Je compris alors que Monsieur de Noirlieu, me remplaçant dans la berline, l’étiquette voulait que les persiennes, levées pour moi, fussent baissées pour un gentleman, comme disait Monsieur Johnson ; aussi, à la cruelle impatience du baron, je rouvris la portière pour accomplir la formalité voulue ; en suite de quoi la voiture partit subitement comme par la détente d’un ressort ; je montai cette fois modestement derrière… après avoir recommandé au cocher d’aller très-vite, recommandation accueillie d’ailleurs par M. Johnson avec une souveraine indifférence ; il craignait avant tout de désunir, en la pressant, l’allure lente, régulière, admirablement cadencée de ses grands et magnifiques carrossiers ; d’ailleurs, ce précieux cocher savait sans doute ce que j’avais entendu souvent dire à l’hôtel : — « Que rien ne sentait plus son bourgeois, son homme de Bourse ou de négoce, qu’une voiture qui, brûlant le pavé, avait ainsi l’air de courir les affaires, le bon goût voulant au contraire que l’homme de loisir n’eût jamais l’air pressé… »

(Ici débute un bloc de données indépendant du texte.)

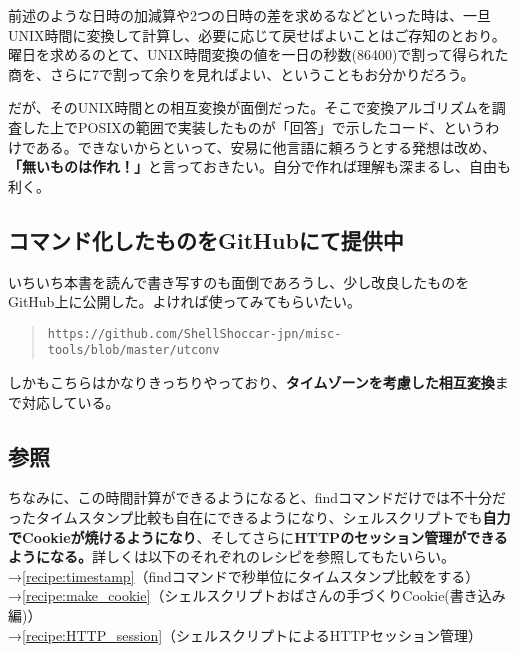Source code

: 前述のような日時の加減算や2つの日時の差を求めるなどといった時は、一旦UNIX時間に変換して計算し、必要に応じて戻せばよいことはご存知のとおり。曜日を求めるのとて、UNIX時間変換の値を一日の秒数(86400)で割って得られた商を、さらに7で割って余りを見ればよい、ということもお分かりだろう。

だが、そのUNIX時間との相互変換が面倒だった。そこで変換アルゴリズムを調査した上でPOSIXの範囲で実装したものが「回答」で示したコード、というわけである。できないからといって、安易に他言語に頼ろうとする発想は改め、\textbf{「無いものは作れ！」}と言っておきたい。自分で作れば理解も深まるし、自由も利く。

\subsection*{コマンド化したものをGitHubにて提供中}

いちいち本書を読んで書き写すのも面倒であろうし、少し改良したものをGitHub上に公開した。よければ使ってみてもらいたい。

\begin{quote}
	\verb|https://github.com/ShellShoccar-jpn/misc-tools/blob/master/utconv|
\end{quote}

しかもこちらはかなりきっちりやっており、\textbf{タイムゾーンを考慮した相互変換}まで対応している。

\subsection*{参照}

ちなみに、この時間計算ができるようになると、findコマンドだけでは不十分だったタイムスタンプ比較も自在にできるようになり、シェルスクリプトでも\textbf{自力でCookieが焼けるようになり}、そしてさらに\textbf{HTTPのセッション管理ができるようになる。}詳しくは以下のそれぞれのレシピを参照してもたいらい。\\

\noindent
→\ref{recipe:timestamp}（findコマンドで秒単位にタイムスタンプ比較をする）\\
→\ref{recipe:make_cookie}（シェルスクリプトおばさんの手づくりCookie(書き込み編)） \\
→\ref{recipe:HTTP_session}（シェルスクリプトによるHTTPセッション管理）
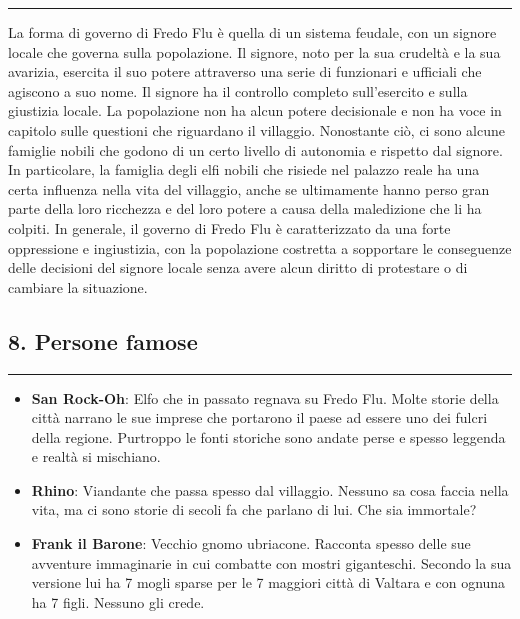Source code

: \begin{center}\rule{0.5\linewidth}{0.5pt}\end{center}

La forma di governo di Fredo Flu è quella di un sistema feudale, con un
signore locale che governa sulla popolazione. Il signore, noto per la
sua crudeltà e la sua avarizia, esercita il suo potere attraverso una
serie di funzionari e ufficiali che agiscono a suo nome. Il signore ha
il controllo completo sull'esercito e sulla giustizia locale. La
popolazione non ha alcun potere decisionale e non ha voce in capitolo
sulle questioni che riguardano il villaggio. Nonostante ciò, ci sono
alcune famiglie nobili che godono di un certo livello di autonomia e
rispetto dal signore. In particolare, la famiglia degli elfi nobili che
risiede nel palazzo reale ha una certa influenza nella vita del
villaggio, anche se ultimamente hanno perso gran parte della loro
ricchezza e del loro potere a causa della maledizione che li ha colpiti.
In generale, il governo di Fredo Flu è caratterizzato da una forte
oppressione e ingiustizia, con la popolazione costretta a sopportare le
conseguenze delle decisioni del signore locale senza avere alcun diritto
di protestare o di cambiare la situazione.

\subsection{8. Persone famose}\label{persone-famose}

\begin{center}\rule{0.5\linewidth}{0.5pt}\end{center}

\begin{itemize}
\tightlist
\item
  \textbf{San Rock-Oh}: Elfo che in passato regnava su Fredo Flu. Molte
  storie della città narrano le sue imprese che portarono il paese ad
  essere uno dei fulcri della regione. Purtroppo le fonti storiche sono
  andate perse e spesso leggenda e realtà si mischiano.
\item
  \textbf{Rhino}: Viandante che passa spesso dal villaggio. Nessuno sa
  cosa faccia nella vita, ma ci sono storie di secoli fa che parlano di
  lui. Che sia immortale?
\item
  \textbf{Frank il Barone}: Vecchio gnomo ubriacone. Racconta spesso
  delle sue avventure immaginarie in cui combatte con mostri
  giganteschi. Secondo la sua versione lui ha 7 mogli sparse per le 7
  maggiori città di Valtara e con ognuna ha 7 figli. Nessuno gli crede.
\end{itemize}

M. de Noirlieu dans sa dévorante impatience d’arriver auprès de sa fille, dut maudire l’inexorable savoir-vivre de M. Johnson, car nous mîmes plus d’une demi-heure à nous rendre du faubourg du Roule à l’hôtel de Montbar.

Enfin la voiture entra dans la cour, j’ouvris la portière à M. de Noirlieu ; il monta si rapidement l’escalier que j’eus à peine le temps de le rejoindre, et de le précéder chez la princesse. J’arrivai cependant encore à temps pour pouvoir annoncer avec un sentiment de glorieux bonheur :

— M. le baron de Noirlieu.

— Mon père… — s’écria Régina en voyant entrer M. de Noirhieu, — et elle se jetait dans ses bras au moment où j’ai laissé retomber les rideaux des portières.